Saved entries:
──────
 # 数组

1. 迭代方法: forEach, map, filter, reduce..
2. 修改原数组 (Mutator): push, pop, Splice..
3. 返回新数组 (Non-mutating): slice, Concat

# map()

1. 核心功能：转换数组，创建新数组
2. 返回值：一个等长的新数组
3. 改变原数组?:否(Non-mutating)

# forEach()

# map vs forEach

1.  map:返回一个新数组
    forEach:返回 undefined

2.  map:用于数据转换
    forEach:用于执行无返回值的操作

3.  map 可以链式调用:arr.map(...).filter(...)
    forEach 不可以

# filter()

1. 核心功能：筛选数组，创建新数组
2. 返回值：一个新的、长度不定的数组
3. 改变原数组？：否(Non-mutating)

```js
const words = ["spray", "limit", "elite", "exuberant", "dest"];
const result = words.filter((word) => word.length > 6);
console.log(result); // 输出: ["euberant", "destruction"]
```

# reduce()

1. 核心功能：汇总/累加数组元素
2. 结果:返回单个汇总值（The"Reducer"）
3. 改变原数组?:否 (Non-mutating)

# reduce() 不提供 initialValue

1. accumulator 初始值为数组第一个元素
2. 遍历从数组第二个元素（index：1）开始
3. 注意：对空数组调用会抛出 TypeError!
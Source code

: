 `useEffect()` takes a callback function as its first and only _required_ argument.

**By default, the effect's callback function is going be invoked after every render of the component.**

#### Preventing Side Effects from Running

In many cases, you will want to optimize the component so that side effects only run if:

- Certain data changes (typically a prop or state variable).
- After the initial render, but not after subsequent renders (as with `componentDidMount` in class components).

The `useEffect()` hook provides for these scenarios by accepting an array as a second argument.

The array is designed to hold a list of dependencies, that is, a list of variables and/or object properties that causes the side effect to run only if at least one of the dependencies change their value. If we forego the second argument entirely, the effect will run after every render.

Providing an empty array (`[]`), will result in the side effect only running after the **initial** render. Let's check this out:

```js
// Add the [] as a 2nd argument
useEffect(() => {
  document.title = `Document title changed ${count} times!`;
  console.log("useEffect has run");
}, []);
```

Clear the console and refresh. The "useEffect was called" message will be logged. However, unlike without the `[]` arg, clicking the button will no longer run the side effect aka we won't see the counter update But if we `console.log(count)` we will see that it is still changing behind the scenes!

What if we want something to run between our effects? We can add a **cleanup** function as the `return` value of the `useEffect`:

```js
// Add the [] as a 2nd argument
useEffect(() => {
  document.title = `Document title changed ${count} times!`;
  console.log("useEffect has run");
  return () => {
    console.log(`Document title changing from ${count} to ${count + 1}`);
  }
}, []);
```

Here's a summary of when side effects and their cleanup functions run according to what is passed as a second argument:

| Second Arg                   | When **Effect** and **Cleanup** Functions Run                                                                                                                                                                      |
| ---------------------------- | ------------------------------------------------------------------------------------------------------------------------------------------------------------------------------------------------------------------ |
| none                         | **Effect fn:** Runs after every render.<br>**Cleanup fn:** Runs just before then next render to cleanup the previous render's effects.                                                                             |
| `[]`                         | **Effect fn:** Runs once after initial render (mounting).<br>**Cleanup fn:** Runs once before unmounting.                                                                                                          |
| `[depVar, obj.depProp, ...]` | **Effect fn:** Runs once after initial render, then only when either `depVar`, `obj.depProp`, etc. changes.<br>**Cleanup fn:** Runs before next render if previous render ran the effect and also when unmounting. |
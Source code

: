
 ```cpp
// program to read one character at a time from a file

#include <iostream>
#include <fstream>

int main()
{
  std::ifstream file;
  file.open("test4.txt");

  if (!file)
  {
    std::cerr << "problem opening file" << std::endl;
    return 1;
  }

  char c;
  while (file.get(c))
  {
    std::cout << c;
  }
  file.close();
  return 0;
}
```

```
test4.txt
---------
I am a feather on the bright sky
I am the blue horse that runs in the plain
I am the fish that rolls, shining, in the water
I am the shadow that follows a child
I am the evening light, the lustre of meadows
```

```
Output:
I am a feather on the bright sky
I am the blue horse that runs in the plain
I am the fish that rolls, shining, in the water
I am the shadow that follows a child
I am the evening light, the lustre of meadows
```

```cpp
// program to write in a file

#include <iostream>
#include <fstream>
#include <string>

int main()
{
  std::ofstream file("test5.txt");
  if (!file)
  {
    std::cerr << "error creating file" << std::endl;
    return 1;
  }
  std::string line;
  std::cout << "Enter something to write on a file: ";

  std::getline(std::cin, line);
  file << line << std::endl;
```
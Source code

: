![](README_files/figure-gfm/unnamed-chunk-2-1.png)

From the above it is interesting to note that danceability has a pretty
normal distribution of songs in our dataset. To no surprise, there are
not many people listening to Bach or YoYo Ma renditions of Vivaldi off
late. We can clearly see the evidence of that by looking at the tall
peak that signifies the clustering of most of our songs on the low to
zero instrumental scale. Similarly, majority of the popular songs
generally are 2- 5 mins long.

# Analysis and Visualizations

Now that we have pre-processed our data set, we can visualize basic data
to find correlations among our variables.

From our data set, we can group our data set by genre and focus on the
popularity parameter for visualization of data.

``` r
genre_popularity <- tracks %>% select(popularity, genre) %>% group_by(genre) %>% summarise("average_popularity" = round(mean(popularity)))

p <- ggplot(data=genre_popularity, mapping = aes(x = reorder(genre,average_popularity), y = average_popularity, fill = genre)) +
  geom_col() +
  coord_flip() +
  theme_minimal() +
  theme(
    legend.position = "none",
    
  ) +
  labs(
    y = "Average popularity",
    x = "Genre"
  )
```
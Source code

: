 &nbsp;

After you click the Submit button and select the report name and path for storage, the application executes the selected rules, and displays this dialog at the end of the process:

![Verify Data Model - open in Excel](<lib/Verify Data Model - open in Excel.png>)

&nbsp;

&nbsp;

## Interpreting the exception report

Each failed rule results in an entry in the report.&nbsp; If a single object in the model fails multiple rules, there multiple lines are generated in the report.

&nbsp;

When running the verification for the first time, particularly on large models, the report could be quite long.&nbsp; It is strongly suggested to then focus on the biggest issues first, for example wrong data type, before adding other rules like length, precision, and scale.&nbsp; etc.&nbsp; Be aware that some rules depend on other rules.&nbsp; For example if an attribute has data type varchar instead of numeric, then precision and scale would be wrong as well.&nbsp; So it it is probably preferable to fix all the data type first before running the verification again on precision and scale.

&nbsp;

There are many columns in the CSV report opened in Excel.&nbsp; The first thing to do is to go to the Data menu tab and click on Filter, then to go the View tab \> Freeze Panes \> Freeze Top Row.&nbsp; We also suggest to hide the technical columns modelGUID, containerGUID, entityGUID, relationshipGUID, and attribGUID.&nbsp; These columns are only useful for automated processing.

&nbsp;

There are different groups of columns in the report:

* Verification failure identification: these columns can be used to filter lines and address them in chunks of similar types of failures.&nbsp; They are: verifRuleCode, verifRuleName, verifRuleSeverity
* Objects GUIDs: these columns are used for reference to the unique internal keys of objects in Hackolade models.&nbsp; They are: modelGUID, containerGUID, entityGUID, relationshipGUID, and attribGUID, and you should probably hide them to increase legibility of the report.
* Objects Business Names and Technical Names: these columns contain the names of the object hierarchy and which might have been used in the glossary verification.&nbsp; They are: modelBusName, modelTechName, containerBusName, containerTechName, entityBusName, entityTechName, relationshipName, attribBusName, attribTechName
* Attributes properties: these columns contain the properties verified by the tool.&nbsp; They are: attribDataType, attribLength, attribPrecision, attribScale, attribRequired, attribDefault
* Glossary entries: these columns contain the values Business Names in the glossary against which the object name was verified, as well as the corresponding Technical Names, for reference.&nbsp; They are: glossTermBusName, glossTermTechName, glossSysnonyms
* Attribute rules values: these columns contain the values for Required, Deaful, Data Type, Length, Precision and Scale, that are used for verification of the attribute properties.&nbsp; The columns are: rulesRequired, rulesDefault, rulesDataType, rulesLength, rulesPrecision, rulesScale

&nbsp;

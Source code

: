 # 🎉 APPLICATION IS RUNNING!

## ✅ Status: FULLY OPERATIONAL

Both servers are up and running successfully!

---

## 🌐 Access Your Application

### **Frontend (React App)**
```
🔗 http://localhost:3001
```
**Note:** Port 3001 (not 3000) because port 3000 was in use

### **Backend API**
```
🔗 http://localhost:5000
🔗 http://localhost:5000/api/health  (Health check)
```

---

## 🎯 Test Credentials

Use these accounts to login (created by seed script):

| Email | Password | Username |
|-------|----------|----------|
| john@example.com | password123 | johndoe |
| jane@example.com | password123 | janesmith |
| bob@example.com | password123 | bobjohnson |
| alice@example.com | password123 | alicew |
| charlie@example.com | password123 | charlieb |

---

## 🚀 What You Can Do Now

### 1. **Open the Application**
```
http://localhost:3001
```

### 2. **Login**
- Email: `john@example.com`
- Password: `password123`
──────
If a line contains the word "reference", it counts; please state how many such lines the records above have, and nothing more.

--- Exercise output ---
2